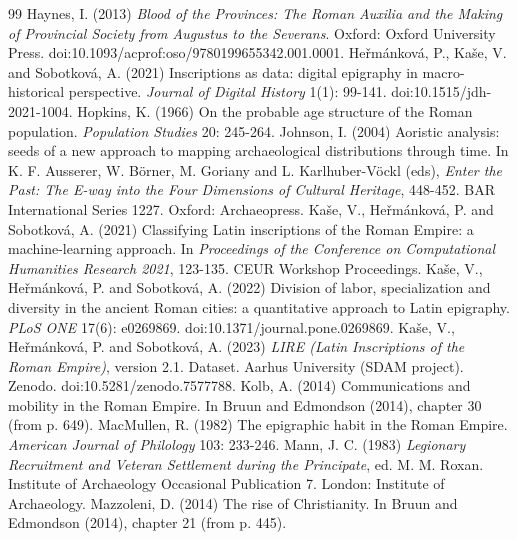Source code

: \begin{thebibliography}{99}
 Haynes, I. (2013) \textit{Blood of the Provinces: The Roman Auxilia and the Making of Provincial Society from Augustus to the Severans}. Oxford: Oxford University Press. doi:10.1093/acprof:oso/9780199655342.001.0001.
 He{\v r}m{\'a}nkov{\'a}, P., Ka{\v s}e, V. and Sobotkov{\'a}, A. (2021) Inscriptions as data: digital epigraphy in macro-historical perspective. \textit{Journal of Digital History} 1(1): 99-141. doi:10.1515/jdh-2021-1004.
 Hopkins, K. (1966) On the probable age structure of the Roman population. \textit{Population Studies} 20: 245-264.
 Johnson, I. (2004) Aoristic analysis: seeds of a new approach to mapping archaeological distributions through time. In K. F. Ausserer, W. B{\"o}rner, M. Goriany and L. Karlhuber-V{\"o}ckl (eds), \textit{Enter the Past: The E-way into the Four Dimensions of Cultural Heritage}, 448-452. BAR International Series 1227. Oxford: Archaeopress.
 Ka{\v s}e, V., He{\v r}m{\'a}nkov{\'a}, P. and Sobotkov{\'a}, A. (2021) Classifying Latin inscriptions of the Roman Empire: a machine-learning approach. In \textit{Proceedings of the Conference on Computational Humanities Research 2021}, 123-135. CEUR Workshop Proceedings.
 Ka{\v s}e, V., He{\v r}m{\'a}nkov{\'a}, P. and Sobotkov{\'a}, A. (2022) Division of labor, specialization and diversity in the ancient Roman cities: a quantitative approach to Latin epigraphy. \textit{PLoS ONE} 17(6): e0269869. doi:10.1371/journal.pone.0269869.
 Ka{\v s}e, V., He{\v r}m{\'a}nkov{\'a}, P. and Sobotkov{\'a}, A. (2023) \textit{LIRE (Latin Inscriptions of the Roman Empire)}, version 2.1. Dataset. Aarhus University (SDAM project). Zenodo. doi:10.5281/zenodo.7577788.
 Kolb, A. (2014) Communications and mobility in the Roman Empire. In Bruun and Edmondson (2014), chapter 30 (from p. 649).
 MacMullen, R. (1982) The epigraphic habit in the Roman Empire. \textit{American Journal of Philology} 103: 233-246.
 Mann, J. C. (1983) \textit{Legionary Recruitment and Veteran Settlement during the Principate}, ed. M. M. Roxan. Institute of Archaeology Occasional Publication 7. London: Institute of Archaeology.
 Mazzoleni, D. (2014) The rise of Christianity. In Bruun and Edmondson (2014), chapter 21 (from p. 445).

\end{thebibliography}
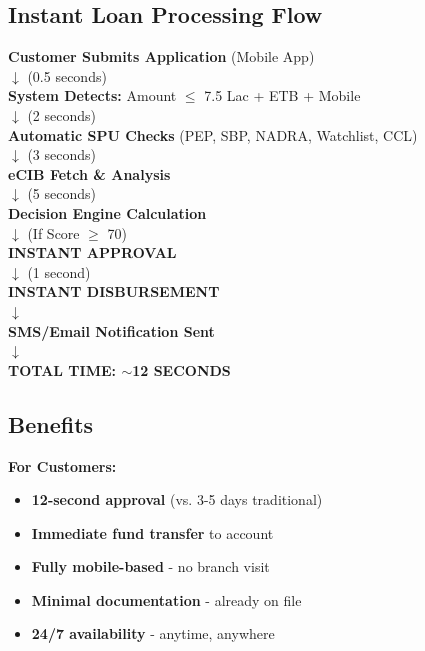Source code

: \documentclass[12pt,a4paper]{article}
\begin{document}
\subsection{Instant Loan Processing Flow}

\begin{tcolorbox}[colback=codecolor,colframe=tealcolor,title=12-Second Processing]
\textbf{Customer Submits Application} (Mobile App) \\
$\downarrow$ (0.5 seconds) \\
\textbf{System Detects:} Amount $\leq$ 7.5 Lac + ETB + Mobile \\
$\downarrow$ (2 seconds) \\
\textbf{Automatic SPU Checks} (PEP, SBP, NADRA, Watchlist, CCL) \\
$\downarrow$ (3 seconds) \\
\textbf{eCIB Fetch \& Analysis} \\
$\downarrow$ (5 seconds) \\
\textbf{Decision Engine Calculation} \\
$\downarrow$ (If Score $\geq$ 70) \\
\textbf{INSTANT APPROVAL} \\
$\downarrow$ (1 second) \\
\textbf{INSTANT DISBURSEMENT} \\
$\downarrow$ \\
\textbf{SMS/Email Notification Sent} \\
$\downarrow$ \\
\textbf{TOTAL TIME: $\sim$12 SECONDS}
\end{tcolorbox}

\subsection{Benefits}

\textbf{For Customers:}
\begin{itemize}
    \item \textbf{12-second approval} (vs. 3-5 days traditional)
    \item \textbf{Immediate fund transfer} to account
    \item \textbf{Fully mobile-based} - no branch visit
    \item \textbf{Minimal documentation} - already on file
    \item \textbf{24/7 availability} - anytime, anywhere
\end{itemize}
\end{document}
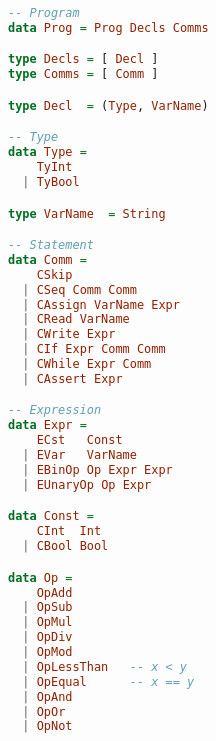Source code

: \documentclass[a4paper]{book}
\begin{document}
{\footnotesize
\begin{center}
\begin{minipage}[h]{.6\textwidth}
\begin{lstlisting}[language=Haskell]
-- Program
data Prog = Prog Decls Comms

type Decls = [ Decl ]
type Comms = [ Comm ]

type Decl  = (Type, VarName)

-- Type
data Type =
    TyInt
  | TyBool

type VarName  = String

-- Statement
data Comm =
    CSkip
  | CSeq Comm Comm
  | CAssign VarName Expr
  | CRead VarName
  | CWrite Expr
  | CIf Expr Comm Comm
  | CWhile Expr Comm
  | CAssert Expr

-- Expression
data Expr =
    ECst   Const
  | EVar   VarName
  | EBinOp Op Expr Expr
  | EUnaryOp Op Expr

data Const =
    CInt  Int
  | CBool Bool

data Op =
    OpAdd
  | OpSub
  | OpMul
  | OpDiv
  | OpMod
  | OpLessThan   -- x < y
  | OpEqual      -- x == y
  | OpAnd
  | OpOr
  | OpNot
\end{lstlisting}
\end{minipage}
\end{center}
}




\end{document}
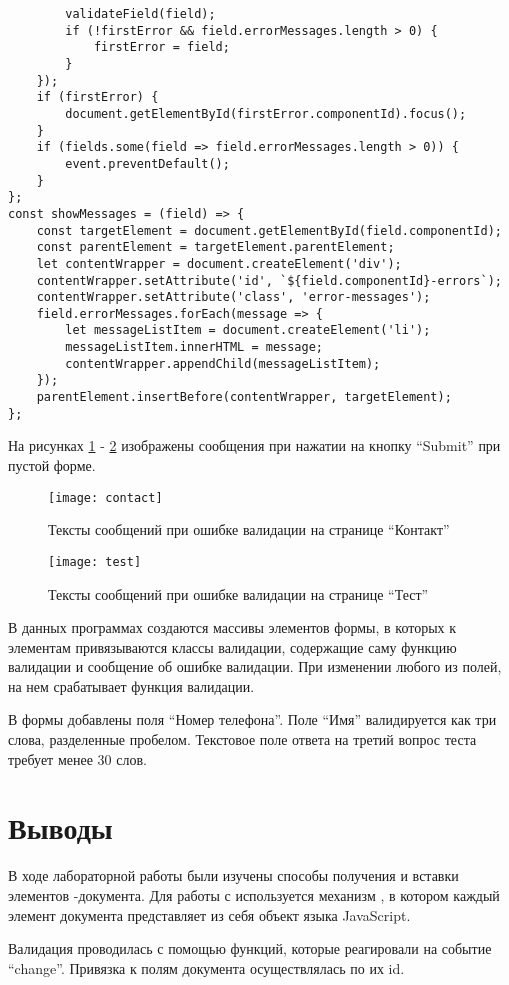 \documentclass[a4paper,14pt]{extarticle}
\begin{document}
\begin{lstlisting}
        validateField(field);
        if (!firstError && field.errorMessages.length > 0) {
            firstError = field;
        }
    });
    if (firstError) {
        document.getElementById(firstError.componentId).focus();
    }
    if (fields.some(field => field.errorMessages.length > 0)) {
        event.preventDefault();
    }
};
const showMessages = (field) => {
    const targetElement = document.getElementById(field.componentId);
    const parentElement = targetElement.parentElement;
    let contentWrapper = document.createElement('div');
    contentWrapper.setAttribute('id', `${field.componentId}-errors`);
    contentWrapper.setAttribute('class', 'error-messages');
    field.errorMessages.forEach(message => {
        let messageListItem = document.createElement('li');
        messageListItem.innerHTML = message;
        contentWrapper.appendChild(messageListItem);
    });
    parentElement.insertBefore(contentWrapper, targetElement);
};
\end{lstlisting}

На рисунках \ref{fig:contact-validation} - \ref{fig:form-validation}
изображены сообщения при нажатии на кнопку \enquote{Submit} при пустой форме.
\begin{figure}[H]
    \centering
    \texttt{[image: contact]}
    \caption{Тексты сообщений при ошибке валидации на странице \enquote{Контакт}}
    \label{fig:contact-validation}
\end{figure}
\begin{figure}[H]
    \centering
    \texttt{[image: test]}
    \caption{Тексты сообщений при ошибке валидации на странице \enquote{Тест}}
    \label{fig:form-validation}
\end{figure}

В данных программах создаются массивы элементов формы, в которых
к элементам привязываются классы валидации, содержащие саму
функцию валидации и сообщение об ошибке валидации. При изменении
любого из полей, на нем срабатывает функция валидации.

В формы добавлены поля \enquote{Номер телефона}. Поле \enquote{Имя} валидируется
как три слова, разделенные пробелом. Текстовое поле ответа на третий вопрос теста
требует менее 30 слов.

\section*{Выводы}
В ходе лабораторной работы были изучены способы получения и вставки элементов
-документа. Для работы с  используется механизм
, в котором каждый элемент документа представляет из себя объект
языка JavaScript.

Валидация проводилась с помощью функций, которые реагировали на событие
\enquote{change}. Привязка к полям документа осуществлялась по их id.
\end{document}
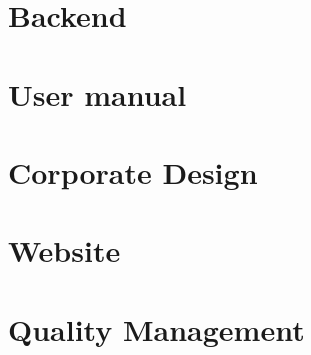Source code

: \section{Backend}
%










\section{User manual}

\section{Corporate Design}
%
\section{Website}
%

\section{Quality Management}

········

Out of the data above, set down the lines from the one with "if (!firstError &&" to the one with "let messageListItem = document.createElement('li');", both included, exactly as written and with no additions.

        if (!firstError && field.errorMessages.length > 0) {
            firstError = field;
        }
    });
    if (firstError) {
        document.getElementById(firstError.componentId).focus();
    }
    if (fields.some(field => field.errorMessages.length > 0)) {
        event.preventDefault();
    }
};
const showMessages = (field) => {
    const targetElement = document.getElementById(field.componentId);
    const parentElement = targetElement.parentElement;
    let contentWrapper = document.createElement('div');
    contentWrapper.setAttribute('id', `${field.componentId}-errors`);
    contentWrapper.setAttribute('class', 'error-messages');
    field.errorMessages.forEach(message => {
        let messageListItem = document.createElement('li');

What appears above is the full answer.